Can Chronic Pain be Prevented? The Role of Fear and Distress
How can chronic pain be prevented? Oh that I and the insurance companies knew the answer to that question!
The key is to identify those patients at risk for the development of chronic pain.
Musculoskeletal pain is a significant problem in this country: 85% of the population suffers from this affliction at some point during the employment years. Fortunately, the majority recover rather quickly from acute back pain. It is the 3% to 10% that develop long-term disability due to their chronic pain, which is a deceptively small percentage if one considers that this minority consumes significantly more than 50% of the health care dollars for this problem.

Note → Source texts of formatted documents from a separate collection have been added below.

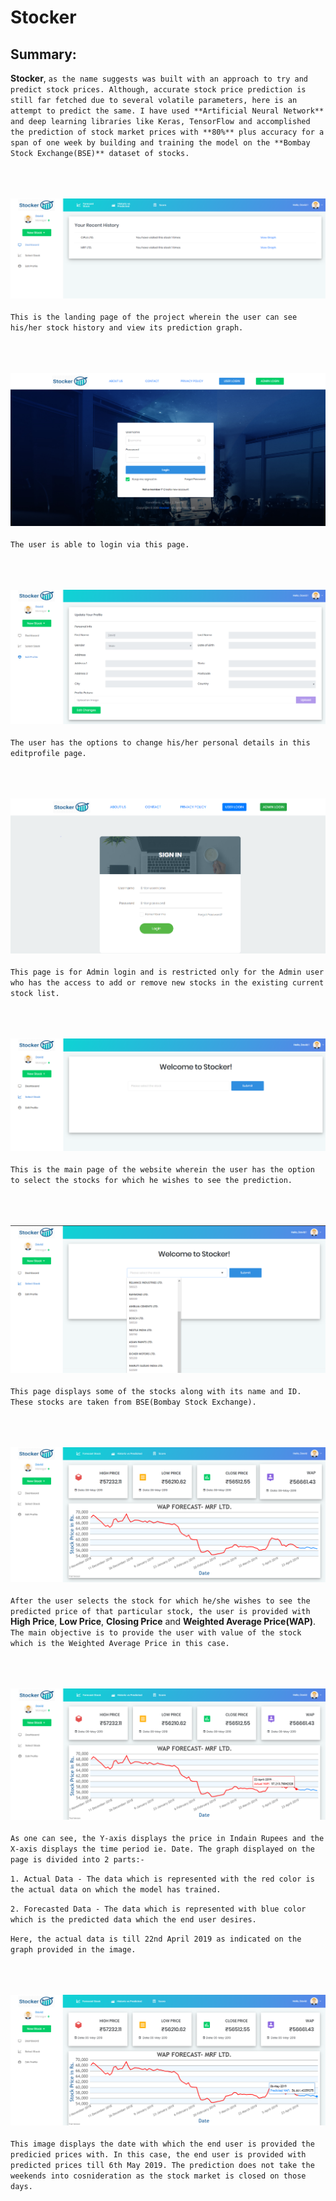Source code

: # Stocker
## Summary:
**Stocker**, `as the name suggests was built with an approach to try and predict stock prices. Although, accurate stock price prediction is still far fetched due to several volatile parameters, here is an attempt to predict the same. I have used **Artificial Neural Network** and deep learning libraries like Keras, TensorFlow and accomplished the prediction of stock market prices with **80%** plus accuracy for a span of one week by building and training the model on the **Bombay Stock Exchange(BSE)** dataset of stocks.`
<br><br><br><br>

![](img/stocker_landingpage.jpg)
<br><br>
`This is the landing page of the project wherein the user can see his/her stock history and view its prediction graph.`
<br><br><br><br>

![](img/stocker_loginpage.jpg)
<br><br>
`The user is able to login via this page.`
<br><br><br><br>

![](img/stocker_editprofile.jpg)
<br><br>
`The user has the options to change his/her personal details in this editprofile page.`
<br><br><br><br>

![](img/stocker_adminlogin.jpg)
<br><br>
`This page is for Admin login and is restricted only for the Admin user who has the access to add or remove new stocks in the existing current stock list.`
<br><br><br><br>

![](img/stocker_userpage.jpg)
<br><br>
`This is the main page of the website wherein the user has the option to select the stocks for which he wishes to see the prediction.`
<br><br><br><br>

![](img/stocker_stocks.jpg)
<br><br>
`This page displays some of the stocks along with its name and ID. These stocks are taken from BSE(Bombay Stock Exchange).`
<br><br><br><br>

![](img/stocker_predictedgraph.jpg)
<br><br>
`After the user selects the stock for which he/she wishes to see the predicted price of that particular stock, the user is provided with `**High Price**, **Low Price**, **Closing Price** and **Weighted Average Price(WAP)**. `The main objective is to provide the user with value of the stock which is the Weighted Average Price in this case.`
<br><br><br><br>

![](img/stocker_actualdate.jpg)
<br><br>
`As one can see, the Y-axis displays the price in Indain Rupees and the X-axis displays the time period ie. Date. The graph displayed on the page is divided into 2 parts:-`

`1. Actual Data - The data which is represented with the red color is the actual data on which the model has trained.`

`2. Forecasted Data - The data which is represented with blue color which is the predicted data which the end user desires.`

`Here, the actual data is till 22nd April 2019 as indicated on the graph provided in the image.`
<br><br><br><br>

![](img/stocker_predicteddategraph.jpg)
<br><br>
`This image displays the date with which the end user is provided the predicied prices with. In this case, the end user is provided with predicted prices till 6th May 2019. The prediction does not take the weekends into cosnideration as the stock market is closed on those days.`
<br>

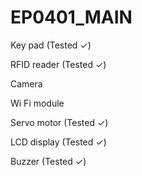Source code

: # EP0401_MAIN

Key pad (Tested ✓)

RFID reader (Tested ✓)

Camera

Wi Fi module 

Servo motor (Tested ✓)

LCD display (Tested ✓)

Buzzer (Tested ✓)
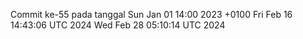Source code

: Commit ke-55 pada tanggal Sun Jan 01 14:00 2023 +0100
Fri Feb 16 14:43:06 UTC 2024
Wed Feb 28 05:10:14 UTC 2024
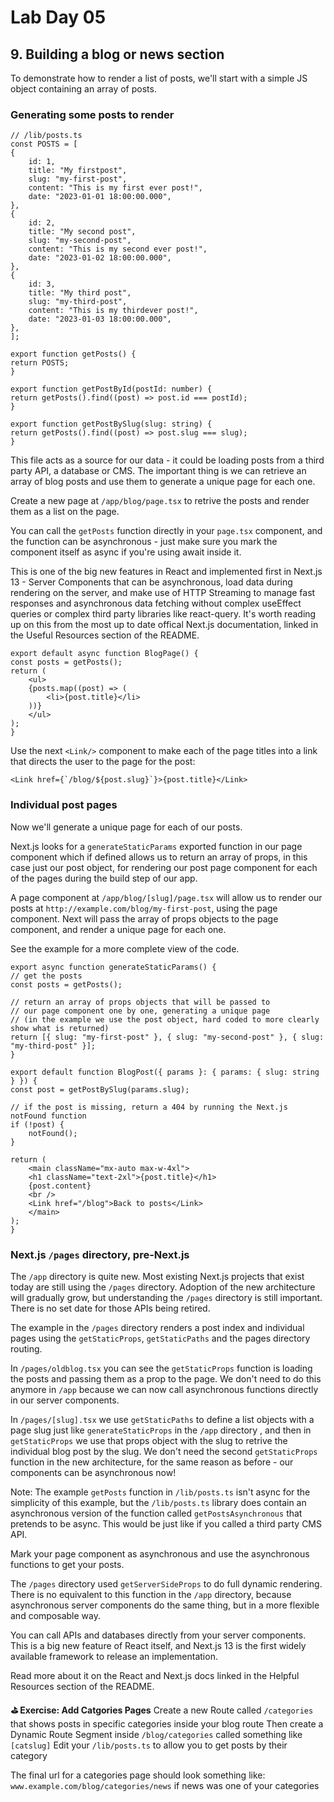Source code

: # Lab Day 05

## 9. Building a blog or news section

To demonstrate how to render a list of posts, we'll start with a simple JS object containing an array of posts.

### Generating some posts to render

    // /lib/posts.ts
    const POSTS = [
    {
        id: 1,
        title: "My firstpost",
        slug: "my-first-post",
        content: "This is my first ever post!",
        date: "2023-01-01 18:00:00.000",
    },
    {
        id: 2,
        title: "My second post",
        slug: "my-second-post",
        content: "This is my second ever post!",
        date: "2023-01-02 18:00:00.000",
    },
    {
        id: 3,
        title: "My third post",
        slug: "my-third-post",
        content: "This is my thirdever post!",
        date: "2023-01-03 18:00:00.000",
    },
    ];

    export function getPosts() {
    return POSTS;
    }

    export function getPostById(postId: number) {
    return getPosts().find((post) => post.id === postId);
    }

    export function getPostBySlug(slug: string) {
    return getPosts().find((post) => post.slug === slug);
    }

This file acts as a source for our data - it could be loading posts from a third party API, a database or CMS. The important thing is we can retrieve an array of blog posts and use them to generate a unique page for each one.

Create a new page at `/app/blog/page.tsx` to retrive the posts and render them as a list on the page.

You can call the `getPosts` function directly in your `page.tsx` component, and the function can be asynchronous - just make sure you mark the component itself as async if you're using await inside it.

This is one of the big new features in React and implemented first in Next.js 13 - Server Components that can be asynchronous, load data during rendering on the server, and make use of HTTP Streaming to manage fast responses and asynchronous data fetching without complex useEffect queries or complex third party libraries like react-query. It's worth reading up on this from the most up to date offical Next.js documentation, linked in the Useful Resources section of the README.

    export default async function BlogPage() {
    const posts = getPosts();
    return (
        <ul>
        {posts.map((post) => (
            <li>{post.title}</li>
        ))}
        </ul>
    );
    }

Use the next `<Link/>` component to make each of the page titles into a link that directs the user to the page for the post:

    <Link href={`/blog/${post.slug}`}>{post.title}</Link>

### Individual post pages

Now we'll generate a unique page for each of our posts.

Next.js looks for a `generateStaticParams` exported function in our page component which if defined allows us to return an array of props, in this case just our post object, for rendering our post page component for each of the pages during the build step of our app.

A page component at `/app/blog/[slug]/page.tsx` will allow us to render our posts at `http://example.com/blog/my-first-post`, using the page component. Next will pass the array of props objects to the page component, and render a unique page for each one.

See the example for a more complete view of the code.

    export async function generateStaticParams() {
    // get the posts
    const posts = getPosts();

    // return an array of props objects that will be passed to
    // our page component one by one, generating a unique page
    // (in the example we use the post object, hard coded to more clearly show what is returned)
    return [{ slug: "my-first-post" }, { slug: "my-second-post" }, { slug: "my-third-post" }];
    }

    export default function BlogPost({ params }: { params: { slug: string } }) {
    const post = getPostBySlug(params.slug);

    // if the post is missing, return a 404 by running the Next.js notFound function
    if (!post) {
        notFound();
    }

    return (
        <main className="mx-auto max-w-4xl">
        <h1 className="text-2xl">{post.title}</h1>
        {post.content}
        <br />
        <Link href="/blog">Back to posts</Link>
        </main>
    );
    }

### Next.js `/pages` directory, pre-Next.js

The `/app` directory is quite new. Most existing Next.js projects that exist today are still using the `/pages` directory. Adoption of the new architecture will gradually grow, but understanding the `/pages` directory is still important. There is no set date for those APIs being retired.

The example in the `/pages` directory renders a post index and individual pages using the `getStaticProps`, `getStaticPaths` and the pages directory routing.

In `/pages/oldblog.tsx` you can see the `getStaticProps` function is loading the posts and passing them as a prop to the page. We don't need to do this anymore in `/app` because we can now call asynchronous functions directly in our server components.

In `/pages/[slug].tsx` we use `getStaticPaths` to define a list objects with a page slug just like `generateStaticProps` in the `/app` directory , and then in `getStaticProps` we use that props object with the slug to retrive the individual blog post by the slug. We don't need the second `getStaticProps` function in the new architecture, for the same reason as before - our components can be asynchronous now!

Note: The example `getPosts` function in `/lib/posts.ts` isn't async for the simplicity of this example, but the `/lib/posts.ts` library does contain an asynchronous version of the function called `getPostsAsynchronous` that pretends to be async. This would be just like if you called a third party CMS API.

Mark your page component as asynchronous and use the asynchronous functions to get your posts.

The `/pages` directory used `getServerSideProps` to do full dynamic rendering. There is no equivalent to this function in the `/app` directory, because asynchronous server components do the same thing, but in a more flexible and composable way.

You can call APIs and databases directly from your server components. This is a big new feature of React itself, and Next.js 13 is the first widely available framework to release an implementation.

Read more about it on the React and Next.js docs linked in the Helpful Resources section of the README.

**⛳️ Exercise: Add Catgories Pages**
Create a new Route called `/categories` that shows posts in specific categories inside your blog route
Then create a Dynamic Route Segment inside `/blog/categories` called something like `[catslug]`
Edit your `/lib/posts.ts` to allow you to get posts by their category

The final url for a categories page should look something like:  
 `www.example.com/blog/categories/news` if news was one of your categories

If the chronic pain group could be identified, perhaps an intervention could occur which might avoid the suffering and costs associated with pain and loss of income. Unfortunately, musculoskeletal pain is such a frequent occurrence, it would be prohibitively costly to attempt psychological interventions upon every individual suffering the back pain. Again, those most at risk must be identified, to allow early intervention and avoid chronic pain.
Psychological factors have been shown to be strong predictors of long term disability and sick leave. These cognitive and behavioral variables have a huge role in transforming acute pain into chronic (and often debilitating) pain. The most powerful of these factors include fear, distress, and avoidance of physical activities.

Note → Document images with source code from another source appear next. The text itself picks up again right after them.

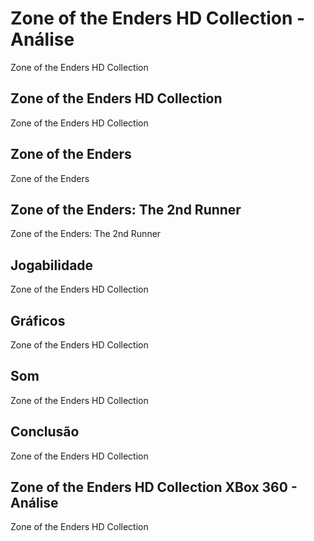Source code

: ---
---

# Zone of the Enders HD Collection - Análise

Zone of the Enders HD Collection

## Zone of the Enders HD Collection

Zone of the Enders HD Collection

## Zone of the Enders

Zone of the Enders

## Zone of the Enders: The 2nd Runner

Zone of the Enders: The 2nd Runner

## Jogabilidade

Zone of the Enders HD Collection

## Gráficos

Zone of the Enders HD Collection

## Som

Zone of the Enders HD Collection

## Conclusão

Zone of the Enders HD Collection

## Zone of the Enders HD Collection XBox 360 - Análise

Zone of the Enders HD Collection
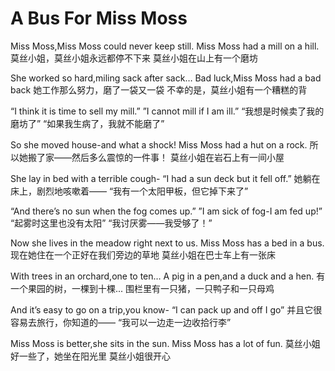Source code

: #  A Bus For Miss Moss

Miss Moss,Miss Moss could never keep still.
Miss Moss had a mill on a hill.
莫丝小姐，莫丝小姐永远都停不下来
莫丝小姐在山上有一个磨坊


She worked so hard,miling sack after sack…
Bad luck,Miss Moss had a bad back
她工作那么努力，磨了一袋又一袋
不幸的是，莫丝小姐有一个糟糕的背


  “I think it is time to sell my mill.”
”I cannot mill if I am ill.”
“我想是时候卖了我的磨坊了”
“如果我生病了，我就不能磨了”


So she moved house-and what a shock!
Miss Moss had a hut on a rock.
所以她搬了家——然后多么震惊的一件事！
莫丝小姐在岩石上有一间小屋


She lay in bed with a terrible cough-
“I had a sun deck but it fell off.”
她躺在床上，剧烈地咳嗽着——
“我有一个太阳甲板，但它掉下来了”


 “And there’s no sun when the fog comes up.”
”I am sick of fog-I am fed up!”
“起雾时这里也没有太阳”
“我讨厌雾——我受够了！”


 Now she lives in the meadow right next to us.
Miss Moss has a bed in a bus.
现在她住在一个正好在我们旁边的草地
莫丝小姐在巴士车上有一张床


With trees in an orchard,one to ten…
A pig in a pen,and a duck and a hen.
有一个果园的树，一棵到十棵...
围栏里有一只猪，一只鸭子和一只母鸡


 And it’s easy to go on a trip,you know-
“I can pack up and off I go”
并且它很容易去旅行，你知道的——
“我可以一边走一边收拾行李”


 Miss Moss is better,she sits in the sun.
Miss Moss has a lot of fun.
莫丝小姐好一些了，她坐在阳光里
莫丝小姐很开心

Research has shown that fear-avoidance is related to chronic pain, and often chronic disability. It is a potent predictor of self-reported disability. It is a predictor of future disability in individuals suffering from acute low back pain. If fear-avoidance could be harnessed, so to speak, perhaps acute pain would remain acute, and not become a chronic disability.
Studies have shown the importance of fear-avoidance and depressed mood in the development of chronic pain and disability. Individuals with these characteristics took much more sick leave in the year since the original injury. Perhaps simple screening questionnaires could be used during treatment of acute pain, particularly in patients who do not seem to be responding to the treatments that often work well for others.
Clinical research of graded exposure in patients with chronic low back pain who reported fear of movement and/or re-injury has shown rapid changes in self-reported pain-related fear and cognition. Education appears to contribute to what appears to be a positive insight. Graded exposure to situations that might result in pain resulted in further improvement. And it is this exposure that improves the performance of daily activities.
Think of Jimmy Stewart grading his way upward in "Vertigo."
It would be so very helpful to have the regular input of psychologists when dealing with injuries that may result in a chronic pain syndrome. Instead, these patients often end up in the assembly line of a workers' compensation mill. It is the psychologist who could help in identifying the depressed and the fearful, and perhaps also assist in interventions that could potentially keep the acute pain acute.